◆ **Task**
Starting at the first line of the data and ending at the line with "next available byte.", copy each line exactly. Include both of those lines, but no pictures.

◆ **Given records**

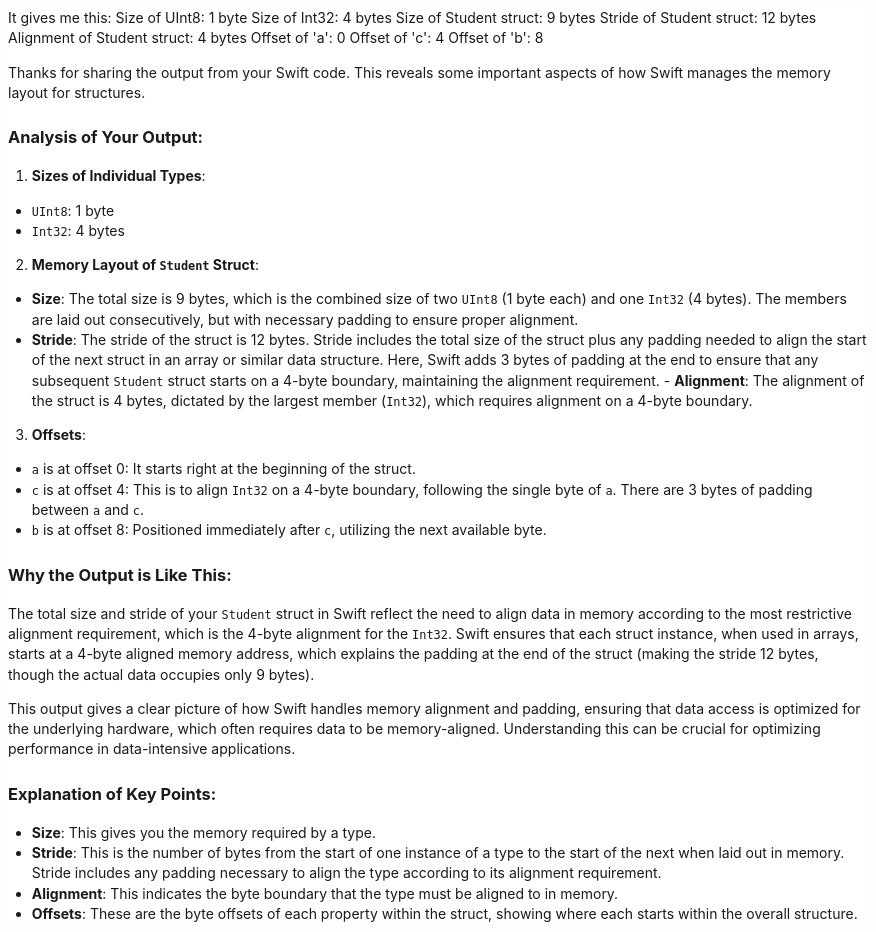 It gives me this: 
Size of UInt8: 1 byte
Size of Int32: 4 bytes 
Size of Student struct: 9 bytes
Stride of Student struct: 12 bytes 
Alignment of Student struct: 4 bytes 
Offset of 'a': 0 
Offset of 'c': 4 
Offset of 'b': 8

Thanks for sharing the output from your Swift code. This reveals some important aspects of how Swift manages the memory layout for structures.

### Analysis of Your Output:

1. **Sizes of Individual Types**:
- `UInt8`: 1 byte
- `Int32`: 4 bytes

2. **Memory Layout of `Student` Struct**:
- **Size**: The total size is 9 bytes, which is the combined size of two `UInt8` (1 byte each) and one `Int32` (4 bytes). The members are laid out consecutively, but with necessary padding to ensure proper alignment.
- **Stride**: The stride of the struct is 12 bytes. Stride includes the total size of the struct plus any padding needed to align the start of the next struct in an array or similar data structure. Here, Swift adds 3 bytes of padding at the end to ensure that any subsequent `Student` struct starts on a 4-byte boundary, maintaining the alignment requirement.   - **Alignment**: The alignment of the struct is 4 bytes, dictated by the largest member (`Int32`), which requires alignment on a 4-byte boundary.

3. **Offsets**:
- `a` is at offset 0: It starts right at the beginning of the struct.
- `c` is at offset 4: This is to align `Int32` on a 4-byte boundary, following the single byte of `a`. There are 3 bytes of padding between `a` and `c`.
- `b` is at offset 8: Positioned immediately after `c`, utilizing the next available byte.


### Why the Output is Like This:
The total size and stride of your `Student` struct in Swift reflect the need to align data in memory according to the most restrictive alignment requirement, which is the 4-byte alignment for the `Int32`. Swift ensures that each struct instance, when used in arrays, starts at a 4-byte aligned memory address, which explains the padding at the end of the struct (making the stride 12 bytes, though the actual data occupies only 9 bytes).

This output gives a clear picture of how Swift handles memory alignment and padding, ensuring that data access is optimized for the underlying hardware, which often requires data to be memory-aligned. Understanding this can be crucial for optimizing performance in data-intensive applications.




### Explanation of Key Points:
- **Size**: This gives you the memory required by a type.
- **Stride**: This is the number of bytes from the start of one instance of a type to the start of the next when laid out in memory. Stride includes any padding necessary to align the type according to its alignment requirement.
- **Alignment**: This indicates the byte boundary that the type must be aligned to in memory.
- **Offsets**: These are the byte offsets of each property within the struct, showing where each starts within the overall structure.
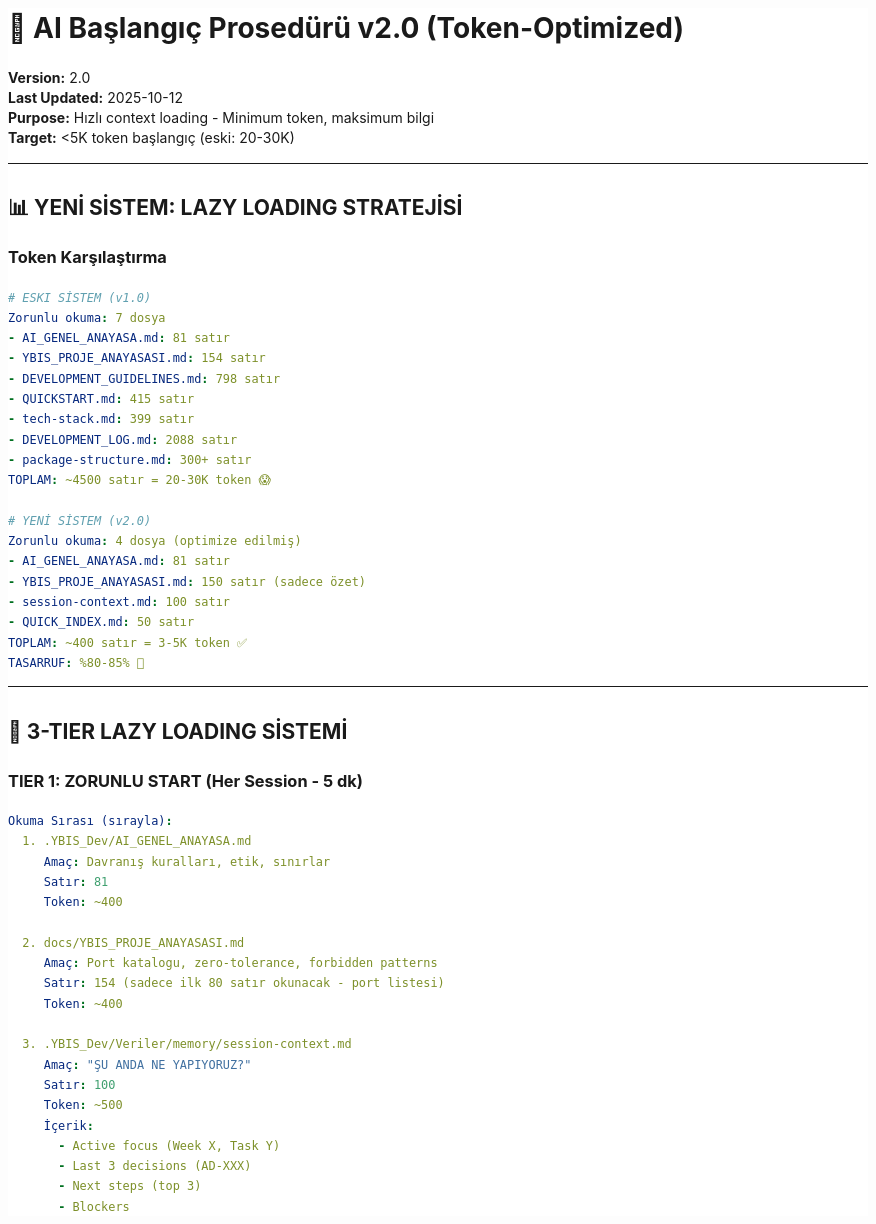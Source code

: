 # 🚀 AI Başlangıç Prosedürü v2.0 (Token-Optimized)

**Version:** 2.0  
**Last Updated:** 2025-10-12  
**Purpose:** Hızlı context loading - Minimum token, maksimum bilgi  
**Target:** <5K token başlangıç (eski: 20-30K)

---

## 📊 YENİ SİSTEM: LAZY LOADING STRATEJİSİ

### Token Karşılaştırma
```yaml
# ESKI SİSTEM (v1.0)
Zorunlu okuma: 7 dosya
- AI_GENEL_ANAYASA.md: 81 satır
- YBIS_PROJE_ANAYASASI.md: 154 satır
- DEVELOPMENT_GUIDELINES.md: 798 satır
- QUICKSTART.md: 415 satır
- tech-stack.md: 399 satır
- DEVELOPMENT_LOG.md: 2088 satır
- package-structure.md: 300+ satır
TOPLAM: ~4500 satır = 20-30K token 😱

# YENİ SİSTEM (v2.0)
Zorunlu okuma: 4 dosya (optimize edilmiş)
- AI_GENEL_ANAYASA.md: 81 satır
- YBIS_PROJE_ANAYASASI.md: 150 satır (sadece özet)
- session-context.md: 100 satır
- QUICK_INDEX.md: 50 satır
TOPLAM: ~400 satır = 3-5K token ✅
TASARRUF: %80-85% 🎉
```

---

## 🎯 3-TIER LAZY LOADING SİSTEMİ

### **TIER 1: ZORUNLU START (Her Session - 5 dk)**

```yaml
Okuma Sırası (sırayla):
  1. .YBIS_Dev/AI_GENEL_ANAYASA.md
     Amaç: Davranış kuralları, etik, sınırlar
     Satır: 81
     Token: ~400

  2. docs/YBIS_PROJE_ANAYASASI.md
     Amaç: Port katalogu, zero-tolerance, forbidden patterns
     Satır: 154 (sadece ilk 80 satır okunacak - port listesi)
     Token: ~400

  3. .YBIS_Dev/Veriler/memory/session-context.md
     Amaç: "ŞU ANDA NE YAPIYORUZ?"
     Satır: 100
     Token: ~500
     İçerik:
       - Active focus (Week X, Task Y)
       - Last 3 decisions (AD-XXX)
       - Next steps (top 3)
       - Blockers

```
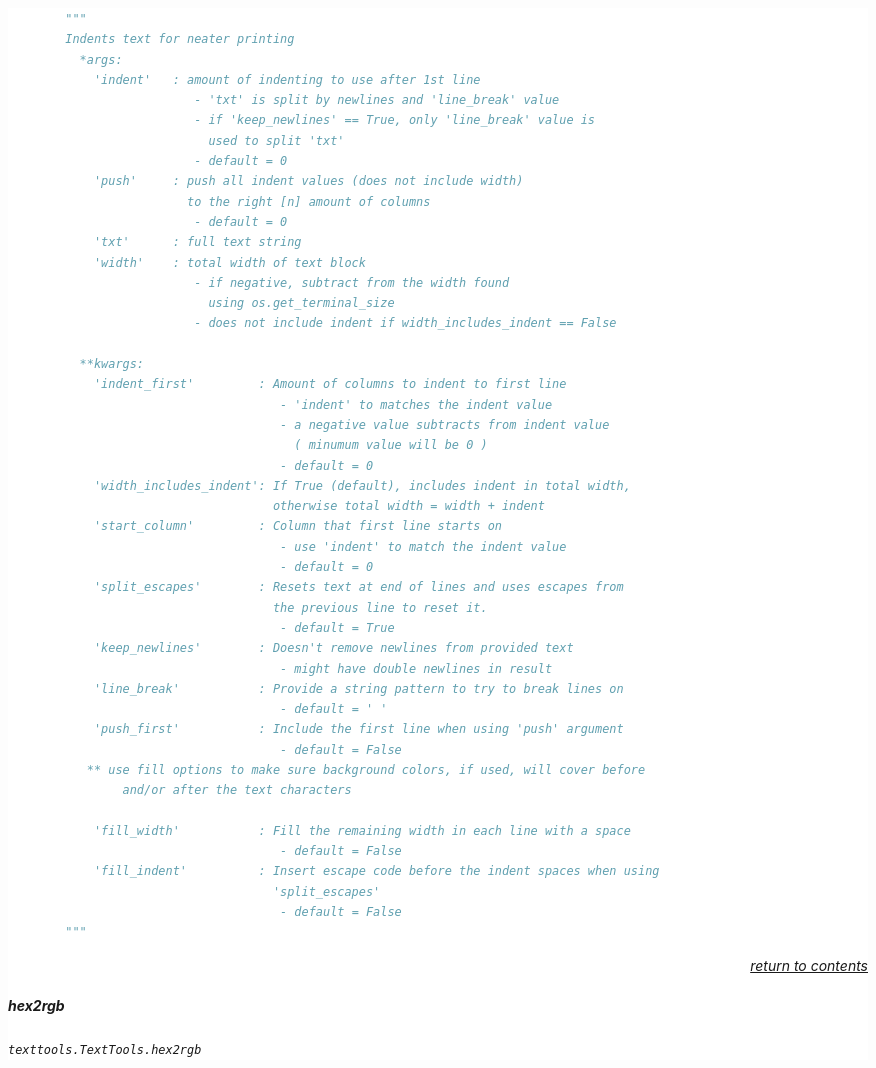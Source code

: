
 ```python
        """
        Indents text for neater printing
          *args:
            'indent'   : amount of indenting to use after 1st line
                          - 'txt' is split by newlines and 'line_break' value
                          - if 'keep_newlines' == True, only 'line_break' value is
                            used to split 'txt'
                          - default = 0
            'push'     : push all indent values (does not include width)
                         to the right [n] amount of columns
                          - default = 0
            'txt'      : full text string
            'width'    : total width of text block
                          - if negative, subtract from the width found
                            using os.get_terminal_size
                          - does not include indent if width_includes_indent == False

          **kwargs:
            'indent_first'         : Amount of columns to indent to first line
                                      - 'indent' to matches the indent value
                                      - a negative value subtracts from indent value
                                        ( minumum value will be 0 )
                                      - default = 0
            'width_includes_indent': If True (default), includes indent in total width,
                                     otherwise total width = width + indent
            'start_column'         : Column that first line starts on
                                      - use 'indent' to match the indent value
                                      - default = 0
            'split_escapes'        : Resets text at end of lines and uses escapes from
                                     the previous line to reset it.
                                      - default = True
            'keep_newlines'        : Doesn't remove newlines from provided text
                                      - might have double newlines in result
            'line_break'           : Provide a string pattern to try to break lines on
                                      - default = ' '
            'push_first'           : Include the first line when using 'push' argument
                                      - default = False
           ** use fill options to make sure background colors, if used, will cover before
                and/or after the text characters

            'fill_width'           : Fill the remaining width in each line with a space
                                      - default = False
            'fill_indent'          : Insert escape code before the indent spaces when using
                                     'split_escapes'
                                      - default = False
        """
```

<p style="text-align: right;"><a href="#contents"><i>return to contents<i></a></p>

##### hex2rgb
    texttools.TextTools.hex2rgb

◆ **Answer box**
 It gives me this: 
Size of UInt8: 1 byte
Size of Int32: 4 bytes 
Size of Student struct: 9 bytes
Stride of Student struct: 12 bytes 
Alignment of Student struct: 4 bytes 
Offset of 'a': 0 
Offset of 'c': 4 
Offset of 'b': 8

Thanks for sharing the output from your Swift code. This reveals some important aspects of how Swift manages the memory layout for structures.

### Analysis of Your Output:

1. **Sizes of Individual Types**:
- `UInt8`: 1 byte
- `Int32`: 4 bytes

2. **Memory Layout of `Student` Struct**:
- **Size**: The total size is 9 bytes, which is the combined size of two `UInt8` (1 byte each) and one `Int32` (4 bytes). The members are laid out consecutively, but with necessary padding to ensure proper alignment.
- **Stride**: The stride of the struct is 12 bytes. Stride includes the total size of the struct plus any padding needed to align the start of the next struct in an array or similar data structure. Here, Swift adds 3 bytes of padding at the end to ensure that any subsequent `Student` struct starts on a 4-byte boundary, maintaining the alignment requirement.   - **Alignment**: The alignment of the struct is 4 bytes, dictated by the largest member (`Int32`), which requires alignment on a 4-byte boundary.

3. **Offsets**:
- `a` is at offset 0: It starts right at the beginning of the struct.
- `c` is at offset 4: This is to align `Int32` on a 4-byte boundary, following the single byte of `a`. There are 3 bytes of padding between `a` and `c`.
- `b` is at offset 8: Positioned immediately after `c`, utilizing the next available byte.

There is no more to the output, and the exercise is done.